Figure 7. Model for ADAP and SKAP55 control of LFA-1 integrin activation and NF-κB activation.

(A) In wild-type T cells, TCR stimulation promotes ADAP phosphorylation (P) and activation of the constitutively associated ADAP:SKAP55 adapter module. Positively charged arginine 131 (R131) in the SKAP55 pleckstrin homology (PH) domain recruits and restricts the complex to negatively charged phosphoinositides (such as PIP₃) in the plasma membrane. Downstream integrin activation components including Rap1 and a putative Rap1-GEF are provided through ADAP and the Rap1 effectors RIAM and/or RapL through SKAP55 are recruited to LFA-1 for promotion of integrin activation. Only free excess ADAP is available for concurrent assembly of the CARMA-1/Bcl10/Malt1 (CBM) complex, which initiates IκB phosphorylation/degradation and release of NFκB to the nucleus. (B) The SKAP/ADAP chimera is exclusively recruited to the integrin pathway.

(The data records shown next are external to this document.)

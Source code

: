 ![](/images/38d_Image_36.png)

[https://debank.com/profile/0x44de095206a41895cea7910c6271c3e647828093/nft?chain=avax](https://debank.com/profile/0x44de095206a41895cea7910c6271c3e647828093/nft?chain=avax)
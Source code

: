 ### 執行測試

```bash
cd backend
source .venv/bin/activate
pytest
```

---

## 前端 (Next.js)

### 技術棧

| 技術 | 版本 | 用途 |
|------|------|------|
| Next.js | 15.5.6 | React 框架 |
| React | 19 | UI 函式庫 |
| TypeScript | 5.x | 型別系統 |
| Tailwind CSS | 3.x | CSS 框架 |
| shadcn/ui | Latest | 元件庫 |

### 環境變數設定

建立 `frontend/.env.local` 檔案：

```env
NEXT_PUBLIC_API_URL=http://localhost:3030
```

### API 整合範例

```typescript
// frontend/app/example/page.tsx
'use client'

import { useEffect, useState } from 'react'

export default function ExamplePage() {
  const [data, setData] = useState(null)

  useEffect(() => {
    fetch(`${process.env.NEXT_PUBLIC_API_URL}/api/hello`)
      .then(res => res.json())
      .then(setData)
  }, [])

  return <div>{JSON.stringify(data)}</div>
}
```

As there is no excess ADAP that is not associated with SKAP55 in ADAP−/− T cells expressing the chimera, no free ADAP is available for NF-κB activation. (C) In ADAP^−/− cells expressing the R131M mutation in the SKAP/ADAP chimera, SKAP55 PH domain-mediated interaction of the chimera with membrane lipids is attenuated. This allows the chimera (through the ADAP C-terminus) to engage the CBM complex and promote NF-κB activation.